[SUPPLIED DATA]
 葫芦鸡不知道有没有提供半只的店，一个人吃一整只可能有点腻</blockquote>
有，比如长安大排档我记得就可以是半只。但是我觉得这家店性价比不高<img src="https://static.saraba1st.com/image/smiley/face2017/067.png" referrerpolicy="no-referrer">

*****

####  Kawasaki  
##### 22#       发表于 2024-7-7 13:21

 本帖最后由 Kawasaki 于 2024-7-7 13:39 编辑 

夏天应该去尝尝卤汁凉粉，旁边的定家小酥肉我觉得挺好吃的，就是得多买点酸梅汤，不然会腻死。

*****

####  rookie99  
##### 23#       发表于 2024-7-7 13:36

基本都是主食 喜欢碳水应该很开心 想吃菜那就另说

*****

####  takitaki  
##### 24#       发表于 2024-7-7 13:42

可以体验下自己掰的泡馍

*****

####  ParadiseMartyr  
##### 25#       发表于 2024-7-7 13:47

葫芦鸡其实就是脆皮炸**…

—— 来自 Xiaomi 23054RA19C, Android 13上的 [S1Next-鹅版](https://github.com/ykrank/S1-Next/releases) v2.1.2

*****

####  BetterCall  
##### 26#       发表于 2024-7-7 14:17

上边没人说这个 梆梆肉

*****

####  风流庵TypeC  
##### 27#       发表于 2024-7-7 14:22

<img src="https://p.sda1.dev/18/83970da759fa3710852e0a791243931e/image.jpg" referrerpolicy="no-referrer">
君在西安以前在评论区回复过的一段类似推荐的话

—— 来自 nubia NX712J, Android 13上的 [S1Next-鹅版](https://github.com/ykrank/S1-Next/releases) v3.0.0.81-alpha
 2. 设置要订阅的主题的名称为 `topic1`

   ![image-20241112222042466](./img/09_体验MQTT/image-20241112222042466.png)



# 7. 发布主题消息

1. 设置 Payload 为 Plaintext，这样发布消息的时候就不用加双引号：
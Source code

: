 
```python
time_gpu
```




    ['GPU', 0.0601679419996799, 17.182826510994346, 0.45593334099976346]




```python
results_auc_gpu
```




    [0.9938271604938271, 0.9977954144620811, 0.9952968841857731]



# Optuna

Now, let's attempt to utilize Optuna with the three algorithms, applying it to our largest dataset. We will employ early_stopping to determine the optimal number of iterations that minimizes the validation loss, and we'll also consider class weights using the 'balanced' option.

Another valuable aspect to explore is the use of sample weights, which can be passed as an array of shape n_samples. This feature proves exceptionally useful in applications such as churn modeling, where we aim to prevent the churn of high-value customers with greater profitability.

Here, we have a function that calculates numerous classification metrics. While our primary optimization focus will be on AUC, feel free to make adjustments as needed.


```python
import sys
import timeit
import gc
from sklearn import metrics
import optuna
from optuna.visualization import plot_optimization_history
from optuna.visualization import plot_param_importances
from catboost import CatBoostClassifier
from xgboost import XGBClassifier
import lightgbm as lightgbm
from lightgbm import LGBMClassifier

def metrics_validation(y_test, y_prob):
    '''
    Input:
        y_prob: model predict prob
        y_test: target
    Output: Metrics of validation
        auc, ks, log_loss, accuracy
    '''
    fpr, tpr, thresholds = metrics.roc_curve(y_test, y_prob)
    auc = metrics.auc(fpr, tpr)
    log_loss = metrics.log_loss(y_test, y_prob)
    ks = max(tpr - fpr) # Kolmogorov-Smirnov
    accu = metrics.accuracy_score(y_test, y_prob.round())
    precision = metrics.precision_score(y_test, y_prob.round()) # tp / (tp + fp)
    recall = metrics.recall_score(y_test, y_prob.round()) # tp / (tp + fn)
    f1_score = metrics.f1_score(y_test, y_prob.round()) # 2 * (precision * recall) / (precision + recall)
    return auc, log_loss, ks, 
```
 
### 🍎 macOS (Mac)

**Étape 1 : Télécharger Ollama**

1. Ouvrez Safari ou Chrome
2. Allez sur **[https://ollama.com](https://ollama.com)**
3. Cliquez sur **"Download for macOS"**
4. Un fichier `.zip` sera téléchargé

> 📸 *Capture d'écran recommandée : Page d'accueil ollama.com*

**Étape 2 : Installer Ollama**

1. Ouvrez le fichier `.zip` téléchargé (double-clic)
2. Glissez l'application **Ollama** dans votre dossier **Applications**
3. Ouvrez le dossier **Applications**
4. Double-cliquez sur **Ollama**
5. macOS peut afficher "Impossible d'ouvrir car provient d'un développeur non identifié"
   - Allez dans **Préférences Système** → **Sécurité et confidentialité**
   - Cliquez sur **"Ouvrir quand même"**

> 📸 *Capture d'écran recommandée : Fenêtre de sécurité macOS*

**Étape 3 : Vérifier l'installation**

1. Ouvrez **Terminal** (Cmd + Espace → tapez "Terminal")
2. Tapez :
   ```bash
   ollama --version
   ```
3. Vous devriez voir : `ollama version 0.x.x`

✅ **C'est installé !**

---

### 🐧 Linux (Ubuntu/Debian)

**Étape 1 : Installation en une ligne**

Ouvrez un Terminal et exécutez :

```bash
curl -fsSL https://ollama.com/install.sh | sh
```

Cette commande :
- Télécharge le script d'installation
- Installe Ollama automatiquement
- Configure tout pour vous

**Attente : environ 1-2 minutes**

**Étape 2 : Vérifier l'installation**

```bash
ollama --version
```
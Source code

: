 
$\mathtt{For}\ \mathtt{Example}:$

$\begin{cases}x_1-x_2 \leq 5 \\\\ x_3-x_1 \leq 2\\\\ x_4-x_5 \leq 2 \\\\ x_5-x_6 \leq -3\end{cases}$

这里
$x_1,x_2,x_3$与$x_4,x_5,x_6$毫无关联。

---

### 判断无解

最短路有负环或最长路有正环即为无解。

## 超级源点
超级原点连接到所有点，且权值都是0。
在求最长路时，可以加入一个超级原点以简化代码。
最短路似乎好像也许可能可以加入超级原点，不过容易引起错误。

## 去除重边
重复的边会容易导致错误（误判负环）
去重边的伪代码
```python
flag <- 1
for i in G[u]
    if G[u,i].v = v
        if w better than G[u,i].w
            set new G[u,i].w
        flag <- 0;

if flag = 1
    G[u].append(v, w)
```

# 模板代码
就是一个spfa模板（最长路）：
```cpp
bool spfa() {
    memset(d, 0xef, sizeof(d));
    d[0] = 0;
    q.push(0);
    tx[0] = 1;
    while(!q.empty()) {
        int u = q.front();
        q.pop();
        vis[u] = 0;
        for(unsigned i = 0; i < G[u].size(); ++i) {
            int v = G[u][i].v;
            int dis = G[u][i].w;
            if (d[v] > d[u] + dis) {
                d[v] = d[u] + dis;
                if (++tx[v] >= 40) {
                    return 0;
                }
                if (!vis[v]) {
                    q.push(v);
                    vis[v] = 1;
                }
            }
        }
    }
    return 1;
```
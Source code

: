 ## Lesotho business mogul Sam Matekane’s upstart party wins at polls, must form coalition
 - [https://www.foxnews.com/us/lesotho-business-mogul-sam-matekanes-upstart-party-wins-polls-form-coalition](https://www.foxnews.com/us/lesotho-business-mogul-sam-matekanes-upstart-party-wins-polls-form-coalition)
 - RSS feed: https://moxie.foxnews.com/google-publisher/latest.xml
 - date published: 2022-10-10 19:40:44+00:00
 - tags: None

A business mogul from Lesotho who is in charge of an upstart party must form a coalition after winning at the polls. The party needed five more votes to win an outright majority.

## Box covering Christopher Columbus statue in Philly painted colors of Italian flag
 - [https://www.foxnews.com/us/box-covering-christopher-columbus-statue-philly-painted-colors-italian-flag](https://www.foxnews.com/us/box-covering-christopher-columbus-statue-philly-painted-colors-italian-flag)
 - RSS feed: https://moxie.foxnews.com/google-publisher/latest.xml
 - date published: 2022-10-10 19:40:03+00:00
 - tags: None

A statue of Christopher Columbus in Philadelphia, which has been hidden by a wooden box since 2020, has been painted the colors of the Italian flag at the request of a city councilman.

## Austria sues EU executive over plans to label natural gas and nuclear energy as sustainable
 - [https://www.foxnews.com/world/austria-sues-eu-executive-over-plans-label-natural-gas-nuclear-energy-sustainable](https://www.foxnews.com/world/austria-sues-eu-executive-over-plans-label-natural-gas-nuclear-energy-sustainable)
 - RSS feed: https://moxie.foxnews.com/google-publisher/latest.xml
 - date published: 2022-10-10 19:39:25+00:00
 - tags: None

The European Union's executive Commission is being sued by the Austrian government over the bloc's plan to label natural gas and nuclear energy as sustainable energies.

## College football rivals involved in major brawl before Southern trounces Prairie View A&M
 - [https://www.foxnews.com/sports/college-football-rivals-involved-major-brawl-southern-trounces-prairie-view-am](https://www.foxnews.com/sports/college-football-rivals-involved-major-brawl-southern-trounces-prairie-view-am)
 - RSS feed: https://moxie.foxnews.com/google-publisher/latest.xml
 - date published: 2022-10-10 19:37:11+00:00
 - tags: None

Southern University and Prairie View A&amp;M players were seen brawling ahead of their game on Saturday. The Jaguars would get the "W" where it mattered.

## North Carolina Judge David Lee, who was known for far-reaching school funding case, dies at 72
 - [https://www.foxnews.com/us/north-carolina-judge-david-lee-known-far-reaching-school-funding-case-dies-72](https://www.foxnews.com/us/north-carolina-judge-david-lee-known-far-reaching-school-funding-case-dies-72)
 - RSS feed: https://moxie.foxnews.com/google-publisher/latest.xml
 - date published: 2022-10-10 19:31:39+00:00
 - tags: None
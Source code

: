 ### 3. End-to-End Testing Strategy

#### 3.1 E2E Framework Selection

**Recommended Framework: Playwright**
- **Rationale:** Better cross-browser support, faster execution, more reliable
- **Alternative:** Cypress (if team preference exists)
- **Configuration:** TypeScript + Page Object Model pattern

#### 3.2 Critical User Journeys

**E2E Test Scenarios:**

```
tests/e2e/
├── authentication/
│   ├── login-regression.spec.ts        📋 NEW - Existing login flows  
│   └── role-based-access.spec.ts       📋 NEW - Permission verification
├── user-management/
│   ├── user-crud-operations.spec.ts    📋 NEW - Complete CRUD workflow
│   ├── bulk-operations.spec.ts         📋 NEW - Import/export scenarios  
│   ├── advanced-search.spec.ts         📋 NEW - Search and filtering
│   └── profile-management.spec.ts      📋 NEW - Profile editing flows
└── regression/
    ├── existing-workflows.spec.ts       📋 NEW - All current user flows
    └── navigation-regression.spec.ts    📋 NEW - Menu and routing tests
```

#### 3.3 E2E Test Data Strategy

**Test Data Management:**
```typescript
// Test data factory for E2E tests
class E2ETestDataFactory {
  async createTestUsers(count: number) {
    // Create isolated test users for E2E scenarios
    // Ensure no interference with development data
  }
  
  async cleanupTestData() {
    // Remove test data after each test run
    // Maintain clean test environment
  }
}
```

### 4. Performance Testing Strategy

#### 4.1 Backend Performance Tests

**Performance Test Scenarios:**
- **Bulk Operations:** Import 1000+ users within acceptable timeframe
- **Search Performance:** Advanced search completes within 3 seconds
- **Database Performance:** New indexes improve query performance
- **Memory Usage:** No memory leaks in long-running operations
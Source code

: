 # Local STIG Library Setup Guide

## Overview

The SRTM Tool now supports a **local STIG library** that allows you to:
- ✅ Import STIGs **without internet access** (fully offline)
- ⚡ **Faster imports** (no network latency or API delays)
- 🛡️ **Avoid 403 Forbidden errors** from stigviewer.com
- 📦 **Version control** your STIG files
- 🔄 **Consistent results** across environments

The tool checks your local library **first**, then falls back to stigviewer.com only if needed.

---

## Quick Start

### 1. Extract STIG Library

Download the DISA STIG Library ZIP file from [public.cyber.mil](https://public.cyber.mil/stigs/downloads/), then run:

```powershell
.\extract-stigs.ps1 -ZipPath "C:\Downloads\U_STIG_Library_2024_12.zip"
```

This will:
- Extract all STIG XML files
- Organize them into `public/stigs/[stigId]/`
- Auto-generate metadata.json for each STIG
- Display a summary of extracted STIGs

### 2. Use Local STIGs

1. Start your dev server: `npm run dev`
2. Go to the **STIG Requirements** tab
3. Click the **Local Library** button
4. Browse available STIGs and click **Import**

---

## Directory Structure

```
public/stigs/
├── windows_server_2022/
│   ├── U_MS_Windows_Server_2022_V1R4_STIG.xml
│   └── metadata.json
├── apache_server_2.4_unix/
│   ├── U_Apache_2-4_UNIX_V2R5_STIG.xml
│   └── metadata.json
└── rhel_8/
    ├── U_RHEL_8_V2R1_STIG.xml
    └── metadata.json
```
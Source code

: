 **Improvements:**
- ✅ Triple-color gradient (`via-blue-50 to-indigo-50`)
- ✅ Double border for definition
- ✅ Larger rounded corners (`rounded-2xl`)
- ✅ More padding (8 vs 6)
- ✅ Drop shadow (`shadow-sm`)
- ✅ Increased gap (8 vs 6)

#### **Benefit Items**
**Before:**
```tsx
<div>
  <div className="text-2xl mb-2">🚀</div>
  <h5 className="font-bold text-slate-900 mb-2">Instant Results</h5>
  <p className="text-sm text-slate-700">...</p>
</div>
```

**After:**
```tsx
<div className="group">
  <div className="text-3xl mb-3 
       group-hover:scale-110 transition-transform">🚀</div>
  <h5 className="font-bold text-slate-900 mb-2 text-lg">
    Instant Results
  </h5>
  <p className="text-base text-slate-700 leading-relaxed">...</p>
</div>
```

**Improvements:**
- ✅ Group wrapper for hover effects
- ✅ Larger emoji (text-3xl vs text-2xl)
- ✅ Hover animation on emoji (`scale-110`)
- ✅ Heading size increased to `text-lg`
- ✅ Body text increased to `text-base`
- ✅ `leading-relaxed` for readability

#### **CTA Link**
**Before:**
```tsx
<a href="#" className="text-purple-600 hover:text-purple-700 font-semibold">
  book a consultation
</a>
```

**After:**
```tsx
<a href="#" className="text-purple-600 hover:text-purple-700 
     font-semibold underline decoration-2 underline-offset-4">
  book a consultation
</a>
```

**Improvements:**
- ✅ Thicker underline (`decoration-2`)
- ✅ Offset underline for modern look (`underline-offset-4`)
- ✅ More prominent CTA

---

[TASK DETAILS] What lines hold the string "ykrank"? Pick them out of the data.

[EXPECTED OUTPUT]
—— 来自 Xiaomi 23054RA19C, Android 13上的 [S1Next-鹅版](https://github.com/ykrank/S1-Next/releases) v2.1.2
—— 来自 nubia NX712J, Android 13上的 [S1Next-鹅版](https://github.com/ykrank/S1-Next/releases) v3.0.0.81-alpha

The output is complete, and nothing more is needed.